Dover Bitch

Wednesday, August 08, 2007

Born on third

The other day, after I posted at Hullabaloo, in the comments DB was called out for cheating. Well, for relying on quotes from Jonah Goldberg, which are so easily mocked it's almost unfair to use them. It's a good point.

The same could probably be said for Tucker Carlson quotes, but I just can't resist. Here's what he had to say right before the AFL-CIO sponsored Democratic debate Tuesday:

BILL PRESS: The rights that I enjoy as a union member...

TUCKER CARLSON: Oh God.

PRESS: ... Whatever rights I have in terms of pension, in terms of vacation time, in terms of health care comes from the union. I wouldn't have zip without the union and neither would any other union member in this country...

CARLSON: You know, that's a total crock. I have a union card in my wallet right now, and I will pull it out and show you, and it gives me zero rights. Zero rights. Any right I have, I negotiated because I paid my lawyer to do so, OK? This is a total joke and I'm forced to pay into this because of stupid laws surrounding it pushed by people like John Edwards.
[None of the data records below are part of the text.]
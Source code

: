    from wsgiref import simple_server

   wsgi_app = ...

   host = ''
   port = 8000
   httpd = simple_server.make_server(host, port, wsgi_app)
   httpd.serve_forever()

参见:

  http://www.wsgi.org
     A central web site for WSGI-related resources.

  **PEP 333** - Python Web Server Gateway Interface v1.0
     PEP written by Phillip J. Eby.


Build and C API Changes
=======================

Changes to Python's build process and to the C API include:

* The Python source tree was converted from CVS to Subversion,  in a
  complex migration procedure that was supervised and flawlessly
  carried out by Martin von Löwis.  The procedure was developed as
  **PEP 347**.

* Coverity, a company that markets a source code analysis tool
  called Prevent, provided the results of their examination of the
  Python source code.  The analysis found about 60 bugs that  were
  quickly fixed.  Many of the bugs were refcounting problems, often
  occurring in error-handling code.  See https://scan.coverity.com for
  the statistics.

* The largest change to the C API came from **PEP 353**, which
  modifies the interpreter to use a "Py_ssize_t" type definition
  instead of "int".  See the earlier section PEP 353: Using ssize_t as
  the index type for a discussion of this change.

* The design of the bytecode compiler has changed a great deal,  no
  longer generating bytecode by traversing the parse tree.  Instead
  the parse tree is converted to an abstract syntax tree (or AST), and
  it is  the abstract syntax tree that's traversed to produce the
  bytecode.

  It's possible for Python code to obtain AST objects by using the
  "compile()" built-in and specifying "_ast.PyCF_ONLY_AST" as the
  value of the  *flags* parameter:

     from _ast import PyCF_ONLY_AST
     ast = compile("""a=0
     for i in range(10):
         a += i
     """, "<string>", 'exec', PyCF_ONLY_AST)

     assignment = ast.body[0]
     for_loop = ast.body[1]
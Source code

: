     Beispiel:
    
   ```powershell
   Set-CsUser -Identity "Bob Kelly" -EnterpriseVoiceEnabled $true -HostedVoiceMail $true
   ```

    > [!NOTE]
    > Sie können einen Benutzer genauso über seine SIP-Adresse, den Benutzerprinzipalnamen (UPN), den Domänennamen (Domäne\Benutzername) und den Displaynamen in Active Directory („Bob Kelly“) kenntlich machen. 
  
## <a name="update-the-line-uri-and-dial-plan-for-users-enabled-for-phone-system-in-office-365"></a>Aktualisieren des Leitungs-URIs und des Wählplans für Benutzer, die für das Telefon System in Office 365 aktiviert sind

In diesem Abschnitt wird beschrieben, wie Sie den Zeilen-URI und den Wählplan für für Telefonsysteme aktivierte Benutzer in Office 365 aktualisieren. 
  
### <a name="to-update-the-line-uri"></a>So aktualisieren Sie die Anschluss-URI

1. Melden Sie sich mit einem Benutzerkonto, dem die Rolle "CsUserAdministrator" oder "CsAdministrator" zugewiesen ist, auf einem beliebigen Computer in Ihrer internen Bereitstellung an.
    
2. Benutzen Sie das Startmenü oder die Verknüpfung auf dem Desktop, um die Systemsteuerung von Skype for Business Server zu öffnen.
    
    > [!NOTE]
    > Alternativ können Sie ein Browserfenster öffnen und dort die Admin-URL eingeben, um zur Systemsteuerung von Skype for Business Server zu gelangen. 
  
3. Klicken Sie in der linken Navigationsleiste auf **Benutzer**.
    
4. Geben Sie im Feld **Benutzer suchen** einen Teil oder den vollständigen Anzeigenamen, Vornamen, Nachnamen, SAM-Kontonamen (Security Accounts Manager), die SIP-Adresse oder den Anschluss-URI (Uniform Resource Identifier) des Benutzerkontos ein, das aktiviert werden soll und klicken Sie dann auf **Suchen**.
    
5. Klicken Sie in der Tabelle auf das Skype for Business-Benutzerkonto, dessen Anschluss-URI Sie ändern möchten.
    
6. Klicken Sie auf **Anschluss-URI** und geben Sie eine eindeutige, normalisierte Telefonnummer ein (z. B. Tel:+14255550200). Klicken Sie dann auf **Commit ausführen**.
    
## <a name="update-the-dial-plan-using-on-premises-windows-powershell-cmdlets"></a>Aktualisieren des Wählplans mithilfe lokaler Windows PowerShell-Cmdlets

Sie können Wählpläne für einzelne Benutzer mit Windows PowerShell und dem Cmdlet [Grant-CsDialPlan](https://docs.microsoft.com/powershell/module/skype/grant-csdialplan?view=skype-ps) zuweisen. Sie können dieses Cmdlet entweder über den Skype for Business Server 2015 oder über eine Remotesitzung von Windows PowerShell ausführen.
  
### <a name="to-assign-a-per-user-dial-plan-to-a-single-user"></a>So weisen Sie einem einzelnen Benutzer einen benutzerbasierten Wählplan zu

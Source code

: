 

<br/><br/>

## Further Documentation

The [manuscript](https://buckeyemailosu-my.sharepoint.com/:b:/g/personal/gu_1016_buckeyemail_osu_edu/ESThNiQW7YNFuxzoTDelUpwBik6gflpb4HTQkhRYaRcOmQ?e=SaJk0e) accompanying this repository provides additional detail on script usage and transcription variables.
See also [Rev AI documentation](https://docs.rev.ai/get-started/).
PRESS: I want to see, Tucker, you get in a run in with MSNBC and see how fast they come to help you.

CARLSON: Yeah, right.

PRESS: The union will be there...

CARLSON: The union? Are you kidding?

PRESS: Absolutely, just like they get behind any working man or woman in the country.

CARLSON: Aaaaaaaagh.

PRESS: And where do you...

CARLSON: Alright.

PRESS: Where do you think you get your, the vacation that you get? Where do you think you get your health care?

CARLSON: Because I paid my lawyer to negotiate it.


It's hard enough to understand what keeps this guy on the air at all, but it's impossible to figure out why they'd air somebody with no sense of history or appreciation for his surroundings right before a debate where real Americans were discussing real problems with the candidates. It didn't sound to me like any of the people asking about health care, worker safety and job protection had personal lawyers to negotiate their vacation schedules.

I didn't go to Yearly Kos, but anybody criticizing the bloggers who went, claiming they sold out or something, need to remember what it looks like when somebody with zero connection to the real world is given a microphone day after day and paid handsomely to drool on it.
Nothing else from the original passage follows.